[paper] Compact IV Model for DG MoS2 FETs

Ahmed Mounir, Francois Lime, Alexander Kloes, Alexandros Provias, Theresia Knobloch, 

K. P. O’Brien, Tibor Grasser and Benjamin Iniguez

Compact I–V Model for Double-Gated MoS2 FETs Including Short-Channel Effects

IEEE TED, Vol. 72, No. 12, Dec 2025

DOI: 10.1109/TED.2025.3622099

Rovira i Virgili University, Tarragona (SP)
THM University of Applied Sciences, Giessen (D)
Technical University of Vienna (A)
Intel Foundry Technology Research, Hillsboro (US)

Abstract: This article presents a physics-based analytical compact model for double-gated molybdenum disulfide (MoS2) field effect transistors (FETs), incorporating key physical and short-channel effects (SCEs), such as mobility degradation and velocity saturation.
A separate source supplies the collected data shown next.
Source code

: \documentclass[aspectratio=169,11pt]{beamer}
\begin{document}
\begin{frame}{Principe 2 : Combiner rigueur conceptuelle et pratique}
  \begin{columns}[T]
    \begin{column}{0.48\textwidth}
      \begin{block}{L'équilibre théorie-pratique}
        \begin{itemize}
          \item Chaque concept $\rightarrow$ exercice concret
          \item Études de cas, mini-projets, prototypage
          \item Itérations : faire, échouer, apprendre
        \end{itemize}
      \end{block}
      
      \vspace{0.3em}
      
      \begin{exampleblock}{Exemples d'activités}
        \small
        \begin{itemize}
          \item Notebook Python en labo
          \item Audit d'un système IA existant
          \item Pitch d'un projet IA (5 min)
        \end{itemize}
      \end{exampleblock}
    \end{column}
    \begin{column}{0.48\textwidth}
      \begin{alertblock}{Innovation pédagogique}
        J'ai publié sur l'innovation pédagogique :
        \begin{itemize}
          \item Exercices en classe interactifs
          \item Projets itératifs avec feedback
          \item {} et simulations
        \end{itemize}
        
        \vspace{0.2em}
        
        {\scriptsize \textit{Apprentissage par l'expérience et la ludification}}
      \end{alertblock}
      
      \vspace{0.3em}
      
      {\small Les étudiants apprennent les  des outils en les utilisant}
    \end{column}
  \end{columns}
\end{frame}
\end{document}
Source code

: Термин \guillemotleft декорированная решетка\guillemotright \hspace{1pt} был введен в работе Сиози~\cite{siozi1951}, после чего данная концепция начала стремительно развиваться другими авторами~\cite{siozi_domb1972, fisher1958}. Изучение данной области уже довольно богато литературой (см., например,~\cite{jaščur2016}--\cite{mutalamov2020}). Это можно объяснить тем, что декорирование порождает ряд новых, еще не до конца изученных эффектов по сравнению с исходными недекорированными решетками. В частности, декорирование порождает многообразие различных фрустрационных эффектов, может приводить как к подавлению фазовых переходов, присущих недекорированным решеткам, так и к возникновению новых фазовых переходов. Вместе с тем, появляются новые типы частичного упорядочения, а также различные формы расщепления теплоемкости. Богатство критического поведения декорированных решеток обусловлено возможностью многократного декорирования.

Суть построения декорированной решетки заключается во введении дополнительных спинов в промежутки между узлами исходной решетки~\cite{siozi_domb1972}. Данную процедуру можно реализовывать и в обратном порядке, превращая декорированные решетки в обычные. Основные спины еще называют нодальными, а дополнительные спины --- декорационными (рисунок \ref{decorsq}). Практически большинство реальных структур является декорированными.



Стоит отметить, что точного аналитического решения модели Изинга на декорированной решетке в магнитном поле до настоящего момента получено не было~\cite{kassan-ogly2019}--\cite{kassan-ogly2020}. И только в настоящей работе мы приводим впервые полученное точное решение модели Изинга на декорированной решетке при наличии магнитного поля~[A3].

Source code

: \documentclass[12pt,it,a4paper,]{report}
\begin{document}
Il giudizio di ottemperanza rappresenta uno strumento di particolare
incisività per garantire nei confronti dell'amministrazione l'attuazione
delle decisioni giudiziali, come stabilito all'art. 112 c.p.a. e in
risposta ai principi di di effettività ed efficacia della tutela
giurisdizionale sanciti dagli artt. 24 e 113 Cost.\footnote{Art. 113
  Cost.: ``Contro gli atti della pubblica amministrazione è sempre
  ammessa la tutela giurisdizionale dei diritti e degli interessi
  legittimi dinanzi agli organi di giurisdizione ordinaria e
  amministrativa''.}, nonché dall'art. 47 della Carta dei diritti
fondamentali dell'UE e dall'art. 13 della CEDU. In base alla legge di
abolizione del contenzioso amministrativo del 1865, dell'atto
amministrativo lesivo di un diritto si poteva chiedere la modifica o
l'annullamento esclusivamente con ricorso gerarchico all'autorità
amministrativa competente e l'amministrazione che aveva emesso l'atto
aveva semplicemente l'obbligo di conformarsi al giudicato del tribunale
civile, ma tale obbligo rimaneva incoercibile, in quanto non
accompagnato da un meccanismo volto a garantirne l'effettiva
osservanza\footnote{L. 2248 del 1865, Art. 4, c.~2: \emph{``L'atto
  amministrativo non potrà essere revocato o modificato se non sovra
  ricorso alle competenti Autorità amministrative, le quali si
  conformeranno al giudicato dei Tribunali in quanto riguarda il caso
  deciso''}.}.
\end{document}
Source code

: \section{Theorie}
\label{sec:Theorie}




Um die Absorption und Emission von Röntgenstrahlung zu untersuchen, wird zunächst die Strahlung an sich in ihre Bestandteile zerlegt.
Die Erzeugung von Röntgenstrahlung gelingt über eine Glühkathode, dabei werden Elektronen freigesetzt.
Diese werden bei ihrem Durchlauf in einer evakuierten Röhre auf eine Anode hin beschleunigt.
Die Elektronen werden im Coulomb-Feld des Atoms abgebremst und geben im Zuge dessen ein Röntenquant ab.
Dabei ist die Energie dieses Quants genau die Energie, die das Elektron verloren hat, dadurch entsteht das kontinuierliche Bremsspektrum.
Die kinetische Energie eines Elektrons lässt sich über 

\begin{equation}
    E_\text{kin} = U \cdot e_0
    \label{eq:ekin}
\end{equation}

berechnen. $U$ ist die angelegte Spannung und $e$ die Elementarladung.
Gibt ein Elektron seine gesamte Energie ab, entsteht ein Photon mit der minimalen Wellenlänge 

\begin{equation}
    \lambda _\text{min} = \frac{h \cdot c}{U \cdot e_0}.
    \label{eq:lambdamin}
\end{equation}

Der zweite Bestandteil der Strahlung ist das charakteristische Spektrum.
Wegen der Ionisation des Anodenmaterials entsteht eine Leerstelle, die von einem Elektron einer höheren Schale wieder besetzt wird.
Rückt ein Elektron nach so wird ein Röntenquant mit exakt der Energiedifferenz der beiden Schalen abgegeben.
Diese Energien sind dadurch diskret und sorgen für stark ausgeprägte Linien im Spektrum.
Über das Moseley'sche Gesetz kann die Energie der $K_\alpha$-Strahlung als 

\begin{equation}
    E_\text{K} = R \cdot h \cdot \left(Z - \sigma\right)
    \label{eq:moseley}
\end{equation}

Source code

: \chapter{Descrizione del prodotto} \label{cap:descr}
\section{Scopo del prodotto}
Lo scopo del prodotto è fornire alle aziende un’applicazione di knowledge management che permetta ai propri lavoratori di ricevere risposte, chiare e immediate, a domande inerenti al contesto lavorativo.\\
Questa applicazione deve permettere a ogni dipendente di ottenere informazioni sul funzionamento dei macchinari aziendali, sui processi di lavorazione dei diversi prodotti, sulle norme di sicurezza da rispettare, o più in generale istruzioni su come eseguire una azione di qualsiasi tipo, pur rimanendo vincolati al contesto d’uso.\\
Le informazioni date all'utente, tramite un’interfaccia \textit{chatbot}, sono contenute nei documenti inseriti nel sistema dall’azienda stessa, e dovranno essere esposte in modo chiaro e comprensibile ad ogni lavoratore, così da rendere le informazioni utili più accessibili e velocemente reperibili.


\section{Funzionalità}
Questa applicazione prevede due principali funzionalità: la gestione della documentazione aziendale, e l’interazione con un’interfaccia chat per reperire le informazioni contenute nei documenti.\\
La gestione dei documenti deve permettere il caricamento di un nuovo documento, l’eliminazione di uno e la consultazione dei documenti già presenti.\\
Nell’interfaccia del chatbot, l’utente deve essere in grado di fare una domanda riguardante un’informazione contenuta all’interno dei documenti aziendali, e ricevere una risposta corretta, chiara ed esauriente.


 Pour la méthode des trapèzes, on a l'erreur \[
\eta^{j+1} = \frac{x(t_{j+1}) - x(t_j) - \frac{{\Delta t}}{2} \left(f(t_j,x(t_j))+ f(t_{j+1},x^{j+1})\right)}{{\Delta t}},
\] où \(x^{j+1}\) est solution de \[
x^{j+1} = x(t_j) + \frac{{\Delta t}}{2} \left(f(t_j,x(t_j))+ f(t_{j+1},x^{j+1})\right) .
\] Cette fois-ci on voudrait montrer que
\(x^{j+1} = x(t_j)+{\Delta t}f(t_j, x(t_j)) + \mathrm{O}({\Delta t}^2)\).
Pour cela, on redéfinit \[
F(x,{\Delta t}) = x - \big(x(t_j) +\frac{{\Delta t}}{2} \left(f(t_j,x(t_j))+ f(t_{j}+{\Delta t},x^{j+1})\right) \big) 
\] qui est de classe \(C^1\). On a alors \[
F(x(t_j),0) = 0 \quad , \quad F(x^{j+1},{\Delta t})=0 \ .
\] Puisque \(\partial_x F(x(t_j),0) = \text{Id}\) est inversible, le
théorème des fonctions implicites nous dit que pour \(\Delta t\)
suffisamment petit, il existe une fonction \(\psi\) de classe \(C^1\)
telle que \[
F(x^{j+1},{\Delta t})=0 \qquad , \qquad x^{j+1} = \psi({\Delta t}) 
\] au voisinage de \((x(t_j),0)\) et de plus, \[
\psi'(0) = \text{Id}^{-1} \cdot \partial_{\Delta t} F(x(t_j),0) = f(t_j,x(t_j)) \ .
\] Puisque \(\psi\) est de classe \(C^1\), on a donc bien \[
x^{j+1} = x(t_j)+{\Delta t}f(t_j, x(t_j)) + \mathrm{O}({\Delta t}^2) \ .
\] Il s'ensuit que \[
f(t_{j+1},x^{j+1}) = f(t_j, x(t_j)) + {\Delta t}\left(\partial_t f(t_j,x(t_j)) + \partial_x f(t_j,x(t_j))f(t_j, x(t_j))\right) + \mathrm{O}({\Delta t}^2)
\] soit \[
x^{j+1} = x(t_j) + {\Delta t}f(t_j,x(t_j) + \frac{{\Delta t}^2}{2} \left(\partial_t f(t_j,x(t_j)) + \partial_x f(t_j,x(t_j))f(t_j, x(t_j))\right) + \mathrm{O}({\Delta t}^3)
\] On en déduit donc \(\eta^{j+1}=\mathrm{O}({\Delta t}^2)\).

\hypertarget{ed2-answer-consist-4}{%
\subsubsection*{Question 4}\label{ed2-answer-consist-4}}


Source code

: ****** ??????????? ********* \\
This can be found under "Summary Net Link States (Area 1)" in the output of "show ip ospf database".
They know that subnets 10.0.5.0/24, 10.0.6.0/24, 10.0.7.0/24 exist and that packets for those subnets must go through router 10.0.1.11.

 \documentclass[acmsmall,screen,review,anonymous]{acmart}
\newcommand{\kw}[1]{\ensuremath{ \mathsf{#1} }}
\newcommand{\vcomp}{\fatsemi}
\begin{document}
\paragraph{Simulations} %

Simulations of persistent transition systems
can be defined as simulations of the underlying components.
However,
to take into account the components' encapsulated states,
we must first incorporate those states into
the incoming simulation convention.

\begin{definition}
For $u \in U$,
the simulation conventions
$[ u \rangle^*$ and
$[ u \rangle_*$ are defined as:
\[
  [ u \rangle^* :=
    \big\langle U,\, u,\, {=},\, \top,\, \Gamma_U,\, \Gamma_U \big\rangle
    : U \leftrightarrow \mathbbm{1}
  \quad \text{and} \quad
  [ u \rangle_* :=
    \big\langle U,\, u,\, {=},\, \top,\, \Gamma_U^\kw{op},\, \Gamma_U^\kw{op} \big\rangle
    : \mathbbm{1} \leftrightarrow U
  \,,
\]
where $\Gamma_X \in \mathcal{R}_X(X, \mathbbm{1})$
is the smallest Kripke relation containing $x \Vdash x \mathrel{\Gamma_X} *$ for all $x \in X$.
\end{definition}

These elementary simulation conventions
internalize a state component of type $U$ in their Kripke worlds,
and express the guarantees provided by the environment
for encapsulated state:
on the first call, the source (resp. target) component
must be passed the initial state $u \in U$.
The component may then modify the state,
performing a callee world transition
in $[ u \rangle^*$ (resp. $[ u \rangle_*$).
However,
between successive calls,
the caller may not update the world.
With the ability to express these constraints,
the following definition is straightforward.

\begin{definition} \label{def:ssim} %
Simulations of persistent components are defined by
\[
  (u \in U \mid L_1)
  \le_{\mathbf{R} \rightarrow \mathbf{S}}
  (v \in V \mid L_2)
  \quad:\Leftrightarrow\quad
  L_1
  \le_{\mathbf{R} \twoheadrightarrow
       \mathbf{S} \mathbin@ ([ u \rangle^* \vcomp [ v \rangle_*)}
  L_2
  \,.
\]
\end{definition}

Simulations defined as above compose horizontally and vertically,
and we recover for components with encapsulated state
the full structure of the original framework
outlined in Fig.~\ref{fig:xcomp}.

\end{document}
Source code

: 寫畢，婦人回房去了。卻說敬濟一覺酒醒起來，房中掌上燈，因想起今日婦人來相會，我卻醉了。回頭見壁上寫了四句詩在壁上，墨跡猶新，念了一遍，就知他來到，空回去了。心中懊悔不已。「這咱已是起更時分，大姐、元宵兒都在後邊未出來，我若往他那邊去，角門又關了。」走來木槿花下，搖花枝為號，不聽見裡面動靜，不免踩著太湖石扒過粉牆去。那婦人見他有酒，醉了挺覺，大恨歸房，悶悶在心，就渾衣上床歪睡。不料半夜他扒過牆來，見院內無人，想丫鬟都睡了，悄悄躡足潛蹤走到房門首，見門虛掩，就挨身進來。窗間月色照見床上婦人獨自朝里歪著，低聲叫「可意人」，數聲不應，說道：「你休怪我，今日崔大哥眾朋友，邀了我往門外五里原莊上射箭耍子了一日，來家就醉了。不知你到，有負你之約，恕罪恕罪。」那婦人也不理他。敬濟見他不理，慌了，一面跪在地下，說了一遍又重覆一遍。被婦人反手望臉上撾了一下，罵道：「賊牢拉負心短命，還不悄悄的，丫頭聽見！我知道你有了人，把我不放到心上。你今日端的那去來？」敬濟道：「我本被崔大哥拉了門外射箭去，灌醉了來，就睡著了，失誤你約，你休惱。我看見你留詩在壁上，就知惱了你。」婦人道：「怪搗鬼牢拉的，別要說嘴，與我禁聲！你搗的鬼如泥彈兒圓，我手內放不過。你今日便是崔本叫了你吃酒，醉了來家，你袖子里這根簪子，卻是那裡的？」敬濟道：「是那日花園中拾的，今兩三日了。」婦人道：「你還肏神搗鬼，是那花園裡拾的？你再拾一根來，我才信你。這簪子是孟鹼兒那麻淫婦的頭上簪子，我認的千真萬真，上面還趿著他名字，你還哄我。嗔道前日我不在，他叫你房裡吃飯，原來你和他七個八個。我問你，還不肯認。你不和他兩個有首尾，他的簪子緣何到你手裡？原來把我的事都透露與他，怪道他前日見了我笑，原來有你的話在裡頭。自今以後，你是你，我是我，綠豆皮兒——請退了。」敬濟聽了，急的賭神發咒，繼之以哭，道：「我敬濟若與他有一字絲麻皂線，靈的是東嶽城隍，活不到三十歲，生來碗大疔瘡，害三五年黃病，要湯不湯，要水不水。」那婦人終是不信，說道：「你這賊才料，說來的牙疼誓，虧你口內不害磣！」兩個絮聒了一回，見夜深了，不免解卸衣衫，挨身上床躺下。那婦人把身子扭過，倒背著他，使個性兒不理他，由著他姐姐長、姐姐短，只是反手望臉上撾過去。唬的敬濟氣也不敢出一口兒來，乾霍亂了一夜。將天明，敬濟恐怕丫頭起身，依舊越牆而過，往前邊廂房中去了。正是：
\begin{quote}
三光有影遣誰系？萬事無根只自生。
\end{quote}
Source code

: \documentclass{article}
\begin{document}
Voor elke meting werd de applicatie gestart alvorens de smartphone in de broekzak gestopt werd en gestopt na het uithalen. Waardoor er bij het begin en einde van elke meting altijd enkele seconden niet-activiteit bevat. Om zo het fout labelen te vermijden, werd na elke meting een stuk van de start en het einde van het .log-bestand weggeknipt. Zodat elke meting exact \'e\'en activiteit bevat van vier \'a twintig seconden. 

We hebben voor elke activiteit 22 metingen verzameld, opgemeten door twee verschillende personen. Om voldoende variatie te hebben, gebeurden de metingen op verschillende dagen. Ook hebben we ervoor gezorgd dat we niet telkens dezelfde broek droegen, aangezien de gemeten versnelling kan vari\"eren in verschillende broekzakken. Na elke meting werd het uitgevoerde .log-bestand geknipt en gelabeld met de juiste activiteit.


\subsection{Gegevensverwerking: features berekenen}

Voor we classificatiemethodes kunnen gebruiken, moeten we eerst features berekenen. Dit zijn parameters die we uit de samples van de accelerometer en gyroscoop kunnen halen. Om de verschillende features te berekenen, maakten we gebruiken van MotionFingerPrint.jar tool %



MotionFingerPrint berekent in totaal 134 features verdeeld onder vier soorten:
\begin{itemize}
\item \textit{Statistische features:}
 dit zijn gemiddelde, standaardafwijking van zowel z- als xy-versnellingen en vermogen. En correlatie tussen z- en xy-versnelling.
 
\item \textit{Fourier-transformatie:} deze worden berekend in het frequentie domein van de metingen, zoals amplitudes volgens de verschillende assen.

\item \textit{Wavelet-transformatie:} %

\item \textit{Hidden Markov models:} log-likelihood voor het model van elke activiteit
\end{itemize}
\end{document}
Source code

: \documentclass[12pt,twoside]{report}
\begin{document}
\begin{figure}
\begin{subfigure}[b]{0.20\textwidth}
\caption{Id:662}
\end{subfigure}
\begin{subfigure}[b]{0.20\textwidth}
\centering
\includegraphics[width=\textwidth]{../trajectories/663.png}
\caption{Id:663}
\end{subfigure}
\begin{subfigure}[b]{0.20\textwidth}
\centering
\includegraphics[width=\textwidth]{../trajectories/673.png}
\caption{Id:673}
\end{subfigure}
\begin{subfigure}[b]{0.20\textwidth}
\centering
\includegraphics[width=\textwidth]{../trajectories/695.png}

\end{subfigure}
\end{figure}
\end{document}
The model is developed from a unified charge control model by evaluating the charge density within the 2D MoS2 layer, represented using the Lambert W function, which provides an analytical expression valid and continuous from the subthreshold to the above threshold regime. The drain current is then derived from this unified charge control model, and as a function of closed-form equations for the charge densities at the source and drain ends of the channel. Despite its simplicity, the model shows excellent agreement with experimental data for channel lengths down to 60nm, making it a powerful tool for accurately predicting the performance of downscaled devices. By including SCEs, this work extends previous modeling efforts and provides a more comprehensive framework for the simulation and optimization of 2D material-based FETs in circuit design.

FIG: Cross-sectional view of the double-gated MoS2 FET, showing the top gate oxide stack made of Al2O3 and HfO2, with the local back gate oxide consisting of HfO2. Validation of the compact model against experimental data for double-gate MoS2 FET L = 60nm (bottom line)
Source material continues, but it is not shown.